For the attention of: Regional and local-level urban planners. Health impact assessment practitioners.

The problem: The use of health impact assessments is rapidly growing and can benefit from the integration of a wide variety of available data sources; however, integration of several different sources of data can be a challenge.

There are so many factors that determine the health of neighbourhoods that:

  • putting them together to understand how they all interact can be challenging.
  • choosing which factor or factors to prioritize is often difficult.

What we did: Our work presents a method of integrating several different sources of health impact data to create a single score of potential health impacts of an area within a given community relative to other areas within that community.

We first put different data sources into common units of measure using a standardization technique.  Next, by taking into consideration the strength of available evidence, input from community stakeholders, and other sources of data, we individually weighted the diverse range of variables related to documented sources of health impacts, both positive and negative.  We then combined these weighted quantities of impact into a combined health impact score, which provides a relative score (compared to other areas within the study area) for a given location.

What our study adds: This study adds a tool that decision makers, planners, and health impact assessment practitioners can use to better understand the drivers that are impacting the health of their neighbourhoods.

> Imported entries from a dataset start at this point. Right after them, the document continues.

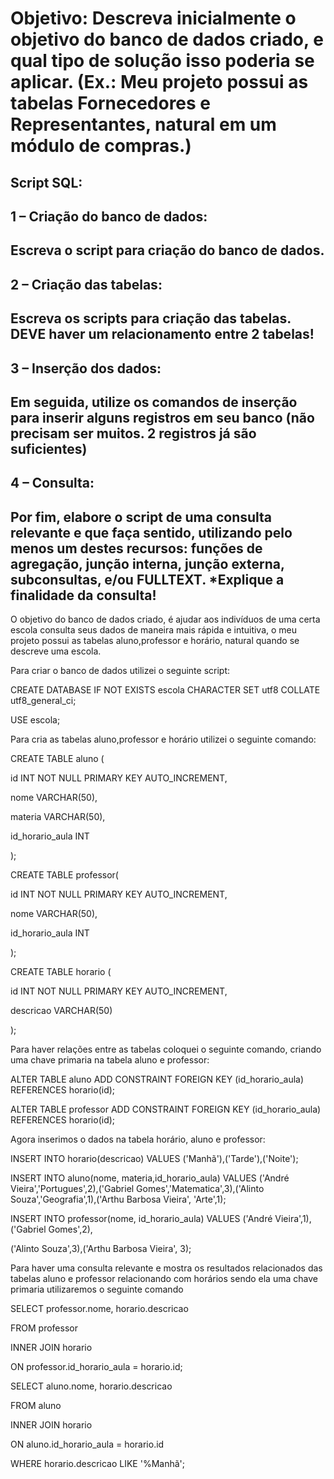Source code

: # Objetivo: Descreva inicialmente o objetivo do banco de dados criado, e qual tipo de solução isso poderia se aplicar. (Ex.: Meu projeto possui as tabelas Fornecedores e Representantes, natural em um módulo de compras.)

## Script SQL:

## 1 – Criação do banco de dados:

## Escreva o script para criação do banco de dados.

## 2 – Criação das tabelas:

 ## Escreva os scripts para criação das tabelas. DEVE haver um relacionamento entre 2 tabelas!

## 3 – Inserção dos dados:

## Em seguida, utilize os comandos de inserção para inserir alguns registros em seu banco (não precisam ser muitos. 2 registros já são suficientes)

## 4 – Consulta:

## Por fim, elabore o script de uma consulta relevante e que faça sentido, utilizando pelo menos um destes recursos: funções de agregação, junção interna, junção externa, subconsultas, e/ou FULLTEXT. *Explique a finalidade da consulta!


O objetivo do banco de dados criado, é ajudar aos indivíduos de uma certa escola consulta seus dados de maneira mais rápida e intuitiva, o meu projeto possui as tabelas aluno,professor e horário, natural quando se descreve uma escola.

  Para criar o banco de dados utilizei o seguinte script:

CREATE DATABASE IF NOT EXISTS escola CHARACTER SET utf8 COLLATE utf8_general_ci;

USE escola;

Para cria as tabelas aluno,professor e horário utilizei  o seguinte comando:

CREATE TABLE aluno (

id INT NOT NULL PRIMARY KEY AUTO_INCREMENT,

nome VARCHAR(50),

materia VARCHAR(50),

id_horario_aula INT

);



CREATE TABLE professor(

id INT NOT NULL PRIMARY KEY AUTO_INCREMENT,

nome VARCHAR(50),

id_horario_aula INT

);



CREATE TABLE horario (

id INT NOT NULL PRIMARY KEY AUTO_INCREMENT,

descricao VARCHAR(50)

);



 Para haver relações entre as tabelas coloquei o seguinte comando, criando uma chave primaria na tabela aluno e professor:

ALTER TABLE aluno ADD CONSTRAINT FOREIGN KEY (id_horario_aula) REFERENCES horario(id);

ALTER TABLE professor ADD CONSTRAINT FOREIGN KEY (id_horario_aula) REFERENCES horario(id);



Agora inserimos o dados na tabela horário, aluno e professor:

INSERT INTO horario(descricao) VALUES ('Manhã'),('Tarde'),('Noite');



INSERT INTO aluno(nome, materia,id_horario_aula) VALUES ('André Vieira','Portugues',2),('Gabriel Gomes','Matematica',3),('Alinto Souza','Geografia',1),('Arthu Barbosa Vieira', 'Arte',1);

INSERT INTO professor(nome, id_horario_aula) VALUES ('André Vieira',1),('Gabriel Gomes',2),

('Alinto Souza',3),('Arthu Barbosa Vieira', 3);



 Para haver uma consulta relevante e mostra os resultados relacionados das tabelas aluno e professor relacionando com horários sendo ela uma chave primaria utilizaremos o seguinte comando

SELECT professor.nome, horario.descricao

FROM professor

INNER JOIN horario

ON professor.id_horario_aula = horario.id;

SELECT aluno.nome, horario.descricao

FROM aluno

INNER JOIN horario

ON aluno.id_horario_aula = horario.id

WHERE horario.descricao LIKE '%Manhã';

The scores allow identification of what factors in a neighbourhood are most relevant in driving health impacts in a specific locality. This can help decision makers set priorities for which issues to address.

Implications for city policy and practice:

Practitioners seeking to better understand the sources of potential health impacts, either when using a health impact assessment or some other approach to integrate multiple sources of data into the decision making or planning process, could benefit from using this method/tool.  This tool helps to further integrate health into broader decision-making processes, such as health in all policies.

The tool can be used to inform plans for healthy development, health impact assessments, and can provide a health-oriented evidence-base for decision makers to consider when deliberating and setting priorities.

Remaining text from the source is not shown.